Hayır ben fantastik kurgu kitapları seviyorum. Siz hiç David Gemmell okudunuz mu? Suzanne Collins? George RR Martin? David Eddings? Mine Kırıkkanat'ın Destina'sı? Mülksüzler? George Orwell?

kitap                  film
Onlarca daha sayarım Moby Dick, Star Trek, Yüzüklerin Efendisi gibi ekrandan bildiğimiz, ama harflerle nasıl da çok daha zengin bi dünya yaratıldığından bihaber olduğumuz eserleri. Hani Matrix filminde Neo karakteri 1'ler ve 0'larla görmeye ve daha net görmeye başlıyodu ya, harfler ekrandan o derece daha net ve güzel aslında.


Kelimeler yan yana gelip ne kadar olmayanı var edebilir ki? sorusuna yanıt yukarda saydığım yazarlar mesela. Çocuklarımıza hayal gücü kazandırmamız için o dünyalara, o prenseslere, prenslere, cinsiyet kimliğine, sosyal rollerin benimsenmesine, aile kavramına, toplumsal doğru-yanlış kavramına, beklentilere, aşktan, kimlikten, büyüyünce kendinden ne bekleyeceğine karar vermek için, gerçeğe ulaşmak için gerçek dışılığa ihtiyacımız var.

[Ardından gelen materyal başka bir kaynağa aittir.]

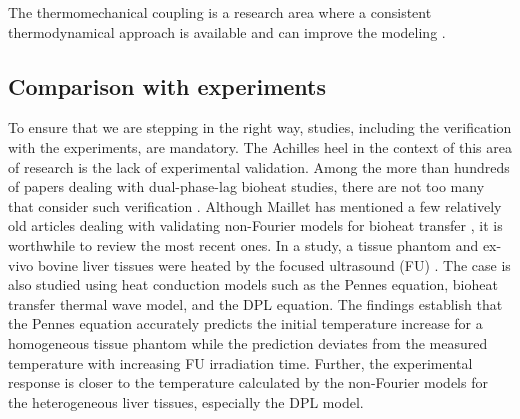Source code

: \documentclass[sn-mathphys]{sn-jnl}%
\theoremstyle{thmstyleone}%
\theoremstyle{thmstyletwo}%
\theoremstyle{thmstylethree}%
\begin{document}
{{ The thermomechanical coupling is a research area where a consistent thermodynamical approach is available and can improve the modeling \cite{BerVan17b,JozsKov20b}}.

\subsection{Comparison with experiments}
To ensure that we are stepping in the right way, studies, including the verification with the experiments, are mandatory. The Achilles heel in the context of this area of research is the lack of experimental validation. Among the more than hundreds of papers dealing with dual-phase-lag bioheat studies, there are not too many that consider such verification \cite{Phadnis2016, Sahoo2018,APaul20201,YYin2020,Hooshmand20151,Alzahrani2019}. Although Maillet has mentioned a few relatively old articles dealing with validating non-Fourier models for bioheat transfer \cite{Mail2019}, it is worthwhile to review the most recent ones. In a study, a tissue phantom and ex-vivo bovine liver tissues were heated by the focused ultrasound (FU) \cite{CLi2018}. The case is also studied using heat conduction models such as the Pennes equation, bioheat transfer thermal wave model, and the DPL equation. The findings establish that the Pennes equation accurately predicts the initial temperature increase for a homogeneous tissue phantom while the prediction deviates from the measured temperature with increasing FU irradiation time. Further, the experimental response is closer to the temperature calculated by the non-Fourier models for the heterogeneous liver tissues, especially the DPL model.
}
\end{document}
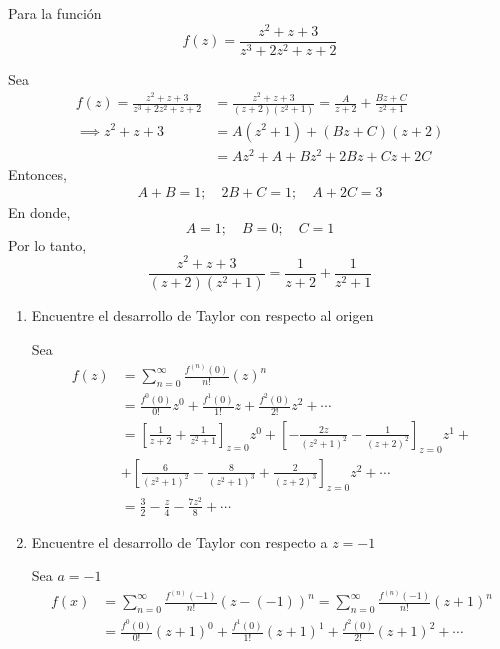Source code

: \begin{problema}
    Para la función
    $$f(z)=\frac{z^2+z+3}{z^3+2 z^2+z+2}$$
    \begin{cajita}
        Sea
        \begin{align*}
            f(z)=\frac{z^2+z+3}{z^3+2 z^2+z+2} &= \frac{z^2+z+3}{(z+2)(z^2+1)} = \frac{A}{z+2}+\frac{Bz+C}{z^2+1}\\
            \implies z^2+z+3&= A(z^2+1)+(Bz+C)(z+2)\\
                   &= Az^2+A+Bz^2+2Bz +Cz+2C
        \end{align*}
        Entonces, 
        \begin{align*}
            A+B=1;\quad 2B+C =1; \quad A+2C=3
        \end{align*}
        En donde, 
        $$A=1;\quad B=0; \quad C=1$$
        Por lo tanto, 
        $$\frac{z^2+z+3}{(z+2)(z^2+1)} = \frac{1}{z+2}+\frac{1}{z^2+1}$$
    \end{cajita}
    \begin{enumerate}
        \item Encuentre el desarrollo de Taylor con respecto al origen
        \begin{sol}
            Sea
            \begin{align*}
                f(z) &= \sum_{n=0}^\infty \frac{f^{(n)}(0)}{n!}(z)^n\\
                &= \frac{f^{0}(0)}{0!}z^0+\frac{f^{1}(0)}{1!}z+\frac{f^{2}(0)}{2!}z^2+\cdots\\
                &=\left[\frac{1}{z+2}+\frac{1}{z^2+1}\right]_{z=0}z^0+\left[-\frac{2z}{(z^2+1)^2}-\frac{1}{(z+2)^2}\right]_{z=0}z^1+\\
                &+ \left[\frac{6}{(z^2+1)^2}-\frac{8}{(z^2+1)^3}+\frac{2}{(z+2)^3}\right]_{z=0}z^2+\cdots\\
                &=\frac{3}{2}-\frac{z}{4}-\frac{7z^2}{8}+\cdots
            \end{align*}
        \end{sol}
        \item Encuentre el desarrollo de Taylor con respecto a $z=-1$
        \begin{sol}
            Sea $a=-1$
            \begin{align*}
                f(x) &= \sum_{n=0}^\infty \frac{f^{(n)}(-1)}{n!}(z-(-1))^n = \sum_{n=0}^\infty \frac{f^{(n)}(-1)}{n!}(z+1)^n\\
                &= \frac{f^{0}(0)}{0!}(z+1)^0+\frac{f^{1}(0)}{1!}(z+1)^1+\frac{f^{2}(0)}{2!}(z+1)^2+\cdots\\

\end{align*}
\end{sol}
\end{enumerate}
\end{problema}
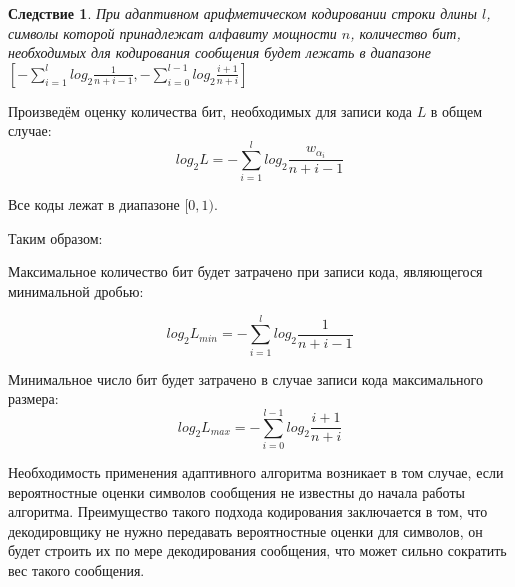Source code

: \documentclass[12pt]{article}
\begin{document}
\newtheorem{Cons}{Следствие}
\begin{Cons}
При адаптивном арифметическом кодировании строки длины $l$, символы которой принадлежат алфавиту мощности $n$, количество бит, необходимых для кодирования сообщения будет лежать в диапазоне $[-\sum_{i=1}^{l} log_2{\frac{1}{n+i-1}}, -\sum_{i=0}^{l-1}log_2\frac{i+1}{n+i}]$
\end{Cons}

\begin{Proof}
Произведём оценку количества бит, необходимых для записи кода $L$ в общем случае:
\[
log_2 L = -\sum_{i=1}^{l} log_2 \frac{w_{\alpha_i}}{n+i-1}
\]

Все коды лежат в диапазоне $[0, 1)$. 

Таким образом:

Максимальное количество бит будет затрачено при записи кода, являющегося минимальной дробью:

\[
log_2 L_{min} = -\sum_{i=1}^{l} log_2 \frac{1}{n+i-1}
\]

Минимальное число бит будет затрачено в случае записи кода максимального размера:
\[
log_2 L_{max} = -\sum_{i=0}^{l-1} log_2 \frac{i+1}{n+i}
\]
\end{Proof}

Необходимость применения адаптивного алгоритма возникает в том случае, если вероятностные оценки символов сообщения не известны до начала работы алгоритма. Преимущество такого подхода кодирования заключается в том, что декодировщику не нужно передавать вероятностные оценки для символов, он будет строить их по мере декодирования сообщения, что может сильно сократить вес такого сообщения. 
\end{document}
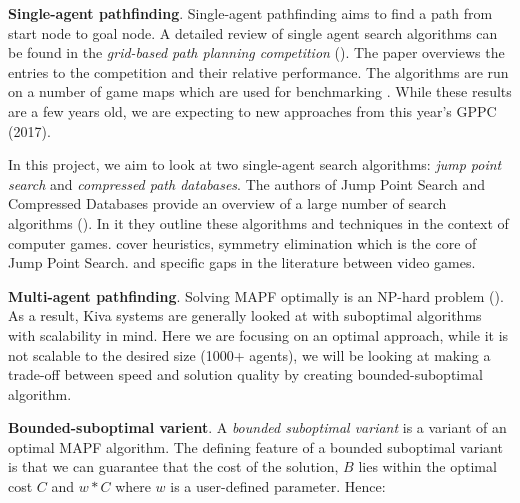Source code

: \documentclass[a4paper,11pt]{article}
\begin{document}
\noindent \textbf{Single-agent pathfinding}. Single-agent pathfinding aims to find a path from start node to goal node. A detailed review of single agent search algorithms can be found in the \textit{grid-based path planning competition} (\cite{sturtevant2015grid}). The paper overviews the entries to the competition and their relative performance. The algorithms are run on a number of game maps which are used for benchmarking \cite{sturtevant2012benchmarks}. While these results are a few years old, we are expecting to new approaches from this year's GPPC (2017).

In this project, we aim to look at two single-agent search algorithms: \textit{jump point search} and \textit{compressed path databases}. The authors of Jump Point Search and Compressed Databases provide an overview of a large number of search algorithms (\cite{botea2013pathfinding}). In it they outline these algorithms and techniques in the context of computer games. cover heuristics, symmetry elimination which is the core of Jump Point Search. and specific gaps in the literature between video games.

%


\noindent \textbf{Multi-agent pathfinding}. Solving MAPF optimally is an NP-hard problem (\cite{yu2013structure}). As a result, Kiva systems are generally looked at with suboptimal algorithms with scalability in mind. Here we are focusing on an optimal approach, while it is not scalable to the desired size (1000+ agents), we will be looking at making a trade-off between speed and solution quality by creating bounded-suboptimal algorithm.


\noindent \textbf{Bounded-suboptimal varient}. A \textit{bounded suboptimal variant} is a variant of an optimal MAPF algorithm. The defining feature of a bounded suboptimal variant is that we can guarantee that the cost of the solution, $B$ lies within the optimal cost $C$ and $w*C$ where $w$ is a user-defined parameter. Hence:
\end{document}
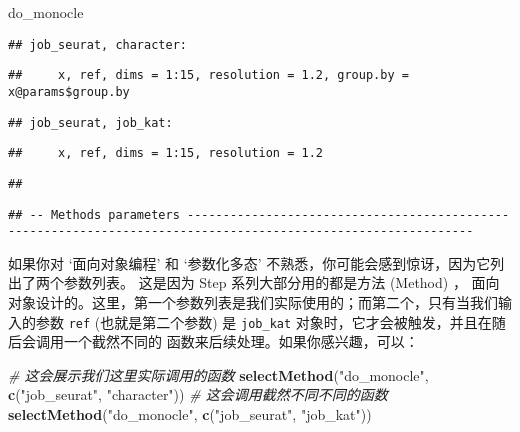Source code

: \documentclass[
]{article}
\newenvironment{Shaded}{\begin{snugshade}}{\end{snugshade}}
\newcommand{\CommentTok}[1]{\textcolor[rgb]{0.56,0.35,0.01}{\textit{#1}}}
\newcommand{\KeywordTok}[1]{\textcolor[rgb]{0.13,0.29,0.53}{\textbf{#1}}}
\newcommand{\NormalTok}[1]{#1}
\newcommand{\StringTok}[1]{\textcolor[rgb]{0.31,0.60,0.02}{#1}}
\begin{document}
\begin{Shaded}
\begin{Highlighting}[]
\NormalTok{do\_monocle}
\end{Highlighting}
\end{Shaded}

\begin{verbatim}
## job_seurat, character:
\end{verbatim}

\begin{verbatim}
##     x, ref, dims = 1:15, resolution = 1.2, group.by = x@params$group.by
\end{verbatim}

\begin{verbatim}
## job_seurat, job_kat:
\end{verbatim}

\begin{verbatim}
##     x, ref, dims = 1:15, resolution = 1.2
\end{verbatim}

\begin{verbatim}
## 
\end{verbatim}

\begin{verbatim}
## -- Methods parameters --------------------------------------------------------------------------------------------------------------
\end{verbatim}

如果你对 `面向对象编程' 和 `参数化多态' 不熟悉，你可能会感到惊讶，因为它列出了两个参数列表。
这是因为 Step 系列大部分用的都是方法 (Method) ，
面向对象设计的。这里，第一个参数列表是我们实际使用的；而第二个，只有当我们输入的参数 \texttt{ref}
(也就是第二个参数) 是 \texttt{job\_kat} 对象时，它才会被触发，并且在随后会调用一个截然不同的
函数来后续处理。如果你感兴趣，可以：

\begin{Shaded}
\begin{Highlighting}[]
\CommentTok{\# 这会展示我们这里实际调用的函数}
\KeywordTok{selectMethod}\NormalTok{(}\StringTok{"do\_monocle"}\NormalTok{, }\KeywordTok{c}\NormalTok{(}\StringTok{"job\_seurat"}\NormalTok{, }\StringTok{"character"}\NormalTok{))}
\CommentTok{\# 这会调用截然不同不同的函数}
\KeywordTok{selectMethod}\NormalTok{(}\StringTok{"do\_monocle"}\NormalTok{, }\KeywordTok{c}\NormalTok{(}\StringTok{"job\_seurat"}\NormalTok{, }\StringTok{"job\_kat"}\NormalTok{))}
\end{Highlighting}
\end{Shaded}
\end{document}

Sanki söndü ateş. Çocuklara ellerinde teknoloji varsa dijital ortamda silahlar, cinayet senaryoları veya futbol menager türevleri oyunlar, teknolojiye ulaşımları yoksa Tv'den imkan sahiplerine kin beslemek için her türlü imkan verilerek o bizim şanslı neslin nimetlerinden uzaklaştırıldılar.

Survivor ve evlendirme programları arasında gidip gelen bi zapping ile de taburenin 3üncü ayağı tamamlandı büyüklerle.

Bir adım atmak mümkün oysa. Eline kumandayı alıp, kırmızı tuşla ekranı karartmak mümkün. Çocuğa kitap vererek ona zengin bi dünya sunmak mümkün.

Kitap başka bir boyuta sihirli bir portaldır.
Patnosun ortasında, Patnostan yolculuk yapıyorum ben her gece. Işığı kapatıp elime kitabımı alınca, gözümün önünde bambaşka bi dünya, başka hayatlar, umutlar, doğrular, yanlışlar, hisler deneyimler, büyüyenler, yaşlananlar, savaşanlar, barışanlar var. Bi sayfa daha, bi sayfa daha okusam.. Uyku beni teslim almasa, bi sayfa daha.. Okumayı sevmeyenler anlamaz, vakti olmayanlara sözüm yok ama vakti olan varsa, elinizdeki aşk hikayelerini bırakın da çocukların ufkunu Canan Tan ve benzerleriyle bezemeden önce onları arabeskten azat edin.